- Conference: Missouri Valley Conference
- Record: 5–4–1 (2–2 MVC)
- Head coach: Jennings B. Whitworth (5th season);
- Home stadium: Lewis Field

= 1954 Oklahoma A&M Cowboys football team =

American college football season

The 1954 Oklahoma A&M Cowboys football team represented Oklahoma Agricultural and Mechanical College (later renamed Oklahoma State University–Stillwater) in the Missouri Valley Conference during the 1954 college football season. In their fifth and final season under head coach Jennings B. Whitworth, the Cowboys compiled a 5–4–1 record (2–2 against conference opponents), finished in third place in the conference, and outscored opponents by a combined total of 161 to 119.

On offense, the 1954 team averaged 16.1 points scored, 229.3 rushing yards, and 56.5 passing yards per game. On defense, the team allowed an average of 11.9 points scored, 163.0 rushing yards and 68.8 passing yards per game. The team's statistical leaders included fullback Earl Lunsford with 761 rushing yards and 54 points scored, Fred Duvall with 195 passing yards, and Chester Spencer with 119 receiving yards.

Two Oklahoma A&M players received first-team All-Missouri Valley Conference honors: end Bob LaRue and tackle Dale Meinert.

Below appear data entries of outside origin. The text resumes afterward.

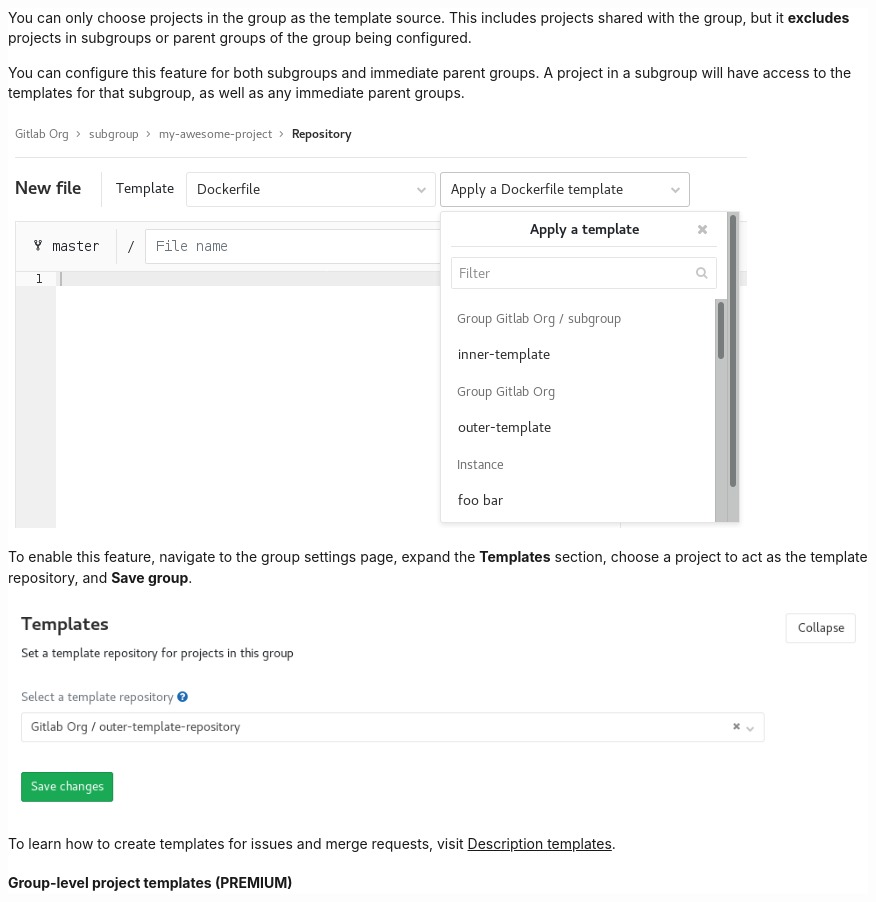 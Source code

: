 You can only choose projects in the group as the template source.
This includes projects shared with the group, but it **excludes** projects in
subgroups or parent groups of the group being configured.

You can configure this feature for both subgroups and immediate parent groups. A project
in a subgroup will have access to the templates for that subgroup, as well as
any immediate parent groups.

![Group file template dropdown](img/group_file_template_dropdown.png)

To enable this feature, navigate to the group settings page, expand the
**Templates** section, choose a project to act as the template repository, and
**Save group**.

![Group file template settings](img/group_file_template_settings.png)

To learn how to create templates for issues and merge requests, visit
[Description templates](../project/description_templates.md).

#### Group-level project templates **(PREMIUM)**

The team played its home games at Lewis Field in Stillwater, Oklahoma.

==Schedule==

| Date | Opponent | Site | Result | Attendance | Source |
| September 18 | at Wyoming* | War Memorial Stadium; Laramie, WY; | W 14–6 | 14,871 |  |
| September 25 | vs. Texas A&M* | Cotton Bowl; Dallas, TX; | W 14–6 | 14,000 |  |
| October 2 | at No. 17 Texas Tech* | Jones Stadium; Lubbock, TX; | T 13–13 | 24,500 |  |
| October 9 | at Wichita | Veterans Field; Wichita, KS; | L 13–22 | 18,321 |  |
| October 16 | Houston | Lewis Field; Stillwater, OK; | L 7–14 | 24,000 |  |
| October 23 | vs. Hardin–Simmons* | Broncho Stadium; Odessa, TX; | L 0–13 | 8,500 |  |
| October 30 | at Tulsa | Skelly Stadium; Tulsa, Oklahoma (rivalry); | W 12–0 | 11,000 |  |
| November 6 | Detroit | Lewis Field; Stillwater, OK; | W 34–19 | 12,000 |  |
| November 13 | Kansas* | Lewis Field; Stillwater, OK; | W 47–12 | 10,000 |  |
| November 27 | at No. 3 Oklahoma* | Lewis Field; Stillwater, OK (Bedlam Series); | L 0–14 | 38,000 |  |
*Non-conference game; Homecoming; Rankings from AP Poll released prior to the game;

==After the season==
The 1955 NFL draft was held on January 27–28, 1955. The following Cowboys were selected.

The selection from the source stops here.